Posted on Mar 24, 2015

We have a new paper in press:

Mack, M.L., & Palmeri, T.J. (in press). The dynamics of categorization: Unraveling rapid categorization. Journal of Experimental Psychology: General. [PDF]

We explore a puzzle of visual object categorization: Under normal viewing conditions, you spot something as a dog fastest, but at a glance, you spot it faster as an animal. During speeded category verification, a classic basic-level advantage is commonly observed (Rosch, Mervis, Gray, Johnson, & Boyes-Braem, 1976), with categorization as a dog faster than as an animal (superordinate) or Golden Retriever (subordinate).

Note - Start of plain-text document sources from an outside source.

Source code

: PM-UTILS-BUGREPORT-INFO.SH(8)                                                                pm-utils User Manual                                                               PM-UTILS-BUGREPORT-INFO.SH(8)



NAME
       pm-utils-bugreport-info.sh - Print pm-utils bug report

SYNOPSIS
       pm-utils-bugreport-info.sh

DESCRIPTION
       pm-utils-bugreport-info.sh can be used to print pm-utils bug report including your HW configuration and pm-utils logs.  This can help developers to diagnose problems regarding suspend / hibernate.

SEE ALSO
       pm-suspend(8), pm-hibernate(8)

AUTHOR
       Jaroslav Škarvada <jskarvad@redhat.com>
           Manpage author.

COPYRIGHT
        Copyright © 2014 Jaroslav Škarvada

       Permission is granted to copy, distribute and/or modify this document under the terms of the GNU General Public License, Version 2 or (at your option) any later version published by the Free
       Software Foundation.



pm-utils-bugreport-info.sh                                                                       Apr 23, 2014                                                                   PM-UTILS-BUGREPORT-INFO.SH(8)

A different story emerges during ultra-rapid categorization with limited exposure duration (<30ms), with superordinate categorization faster than basic or subordinate categorization (Thorpe, Fize, & Marlot, 1996). These two widely cited findings paint contrary theoretical pictures about the time course of object categorization, yet no study has previously investigated them together. Over five experiments, we systematically examined two experimental factors that could explain the qualitative difference in categorization across the two paradigms: exposure duration and category trial context. Mapping out the time course of object categorization by manipulating exposure duration and the timing of a post-stimulus mask revealed that brief exposure durations favor superordinate-level categorization, but with more time a basic-level advantage emerges. But this superordinate advantage was modulated significantly by target category trial context. With randomized target categories, the superordinate advantage was eliminated; and with “blocks” of only four repetitions of superordinate categorization within an otherwise randomized context, the advantage for the basic-level was eliminated. Contrary to some theoretical accounts that dictate a fixed priority for certain levels of abstraction in visual processing and access to semantic knowledge, the dynamics of object categorization are flexible, depending jointly on the level of abstraction, time for perceptual encoding, and category context.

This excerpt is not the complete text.